Katharina Metz
Alumna
14195 Berlin
The Language of Altruism in Late Nineteenth-Century America
Dissertation in Kultur
Mentoring Team:
First supervisor: Prof. Winfried Fluck
Second supervisor: Prof. Ulla Haselstein
Third supervisor: Prof. Sabine Schülting
My dissertation explores the various and competing meanings of the neologism “altruism” in late-nineteenth-century reformist social thought and literature in the United States. From its inception, altruism was understood as a scientific concept, due to its coinage within Auguste Comte’s positivism and the term’s dissemination in the English language via contemporary evolutionary theory. With an approach informed by the history of science and conceptual history, I focus on altruism’s capacity to reformulate other existing terms and concepts concerned with moral imaginations of the human good, such as the Christian notion of charity, the sentimentalist concept of sympathy, and the socioeconomic model of philanthropy. Embedded in a transdisciplinary field, the concept of altruism exhibits semantic flexibility and is therefore productive for a number of reformist and social projects, for example in discourses on and about woman reform, in popular sociological and evolutionary studies, in socialist and anarchist political thought, and in literary imaginations. Among other things, I analyze the reception of Comte’s and Herbert Spencer’s work in the United States, as well as four reformist magazines that have, as of yet, received no critical attention.

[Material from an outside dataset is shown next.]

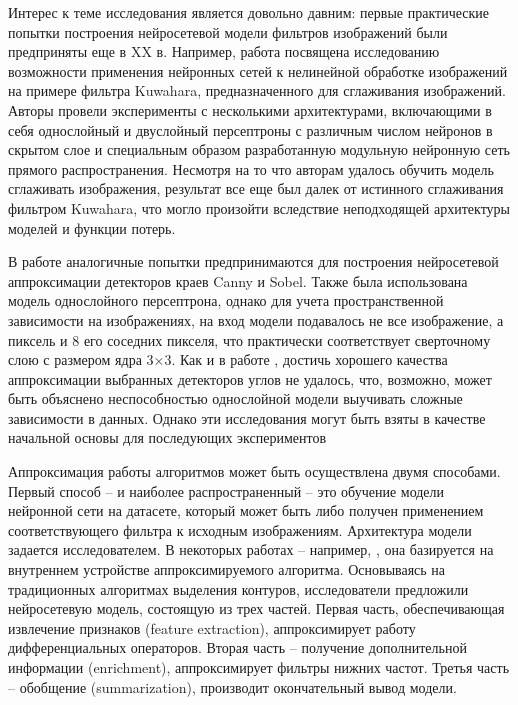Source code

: Интерес к теме исследования является довольно давним: первые практические попытки построения нейросетевой модели фильтров изображений были предприняты еще в XX в. Например, работа \cite{Ridder99Kuwahara} посвящена исследованию возможности применения нейронных сетей к нелинейной обработке изображений на примере фильтра Kuwahara, предназначенного для сглаживания изображений. Авторы провели эксперименты с несколькими архитектурами, включающими в себя однослойный и двуслойный персептроны с различным числом нейронов в скрытом слое и специальным образом разработанную модульную нейронную сеть прямого распространения. Несмотря на то что авторам удалось обучить модель сглаживать изображения, результат все еще был далек от истинного сглаживания фильтром Kuwahara, что могло произойти вследствие неподходящей архитектуры моделей и функции потерь. 

В работе \cite{Fernandez11} аналогичные попытки предпринимаются для построения нейросетевой аппроксимации детекторов краев Canny и Sobel. Также была использована модель однослойного персептрона, однако для учета пространственной зависимости на изображениях, на вход модели подавалось не все изображение, а пиксель и 8 его соседних пикселя, что практически соответствует сверточному слою с размером ядра 3×3. Как и в работе \cite{Ridder99Kuwahara}, достичь хорошего качества аппроксимации выбранных детекторов углов не удалось, что, возможно, может быть объяснено неспособностью однослойной модели выучивать сложные зависимости в данных. Однако эти исследования могут быть взяты в качестве начальной основы для последующих экспериментов

Аппроксимация работы алгоритмов может быть осуществлена двумя способами. Первый способ – и наиболее распространенный – это обучение модели нейронной сети на датасете, который может быть либо получен применением соответствующего фильтра к исходным изображениям. Архитектура модели задается исследователем. В некоторых работах – например, \cite{Wibisono2020TraditionalMI}, она базируется на внутреннем устройстве аппроксимируемого алгоритма. Основываясь на традиционных алгоритмах выделения контуров, исследователи предложили нейросетевую модель, состоящую из трех частей. Первая часть, обеспечивающая извлечение признаков (feature extraction), аппроксимирует работу дифференциальных операторов. Вторая часть – получение дополнительной информации (enrichment), аппроксимирует фильтры нижних частот. Третья часть – обобщение (summarization), производит окончательный вывод модели.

The second aim of my dissertation is to ask what role the concept of altruism played for a variety of popular literary forms in the late nineteenth century. My analysis centers on the reformist realist novel. I conceive of reformist or social realism as a form that is wedged in-between the discourse of sentimentalism on the one hand, and utopianism on the other, an in-between position that results in a formal problem. I argue that altruism’s conceptual flexibility allows it to negotiate and tentatively solve some of the formal problems that constitute and challenge late nineteenth-century American reformist literature. In my readings, I concentrate on William Dean Howells’s reformist fictions and his utopian novels, on Charlotte Perkins Gilman’s writings, and on other contemporary authors – most of which have been left unexamined by critics until now – who have written on and worked with the concept of altruism.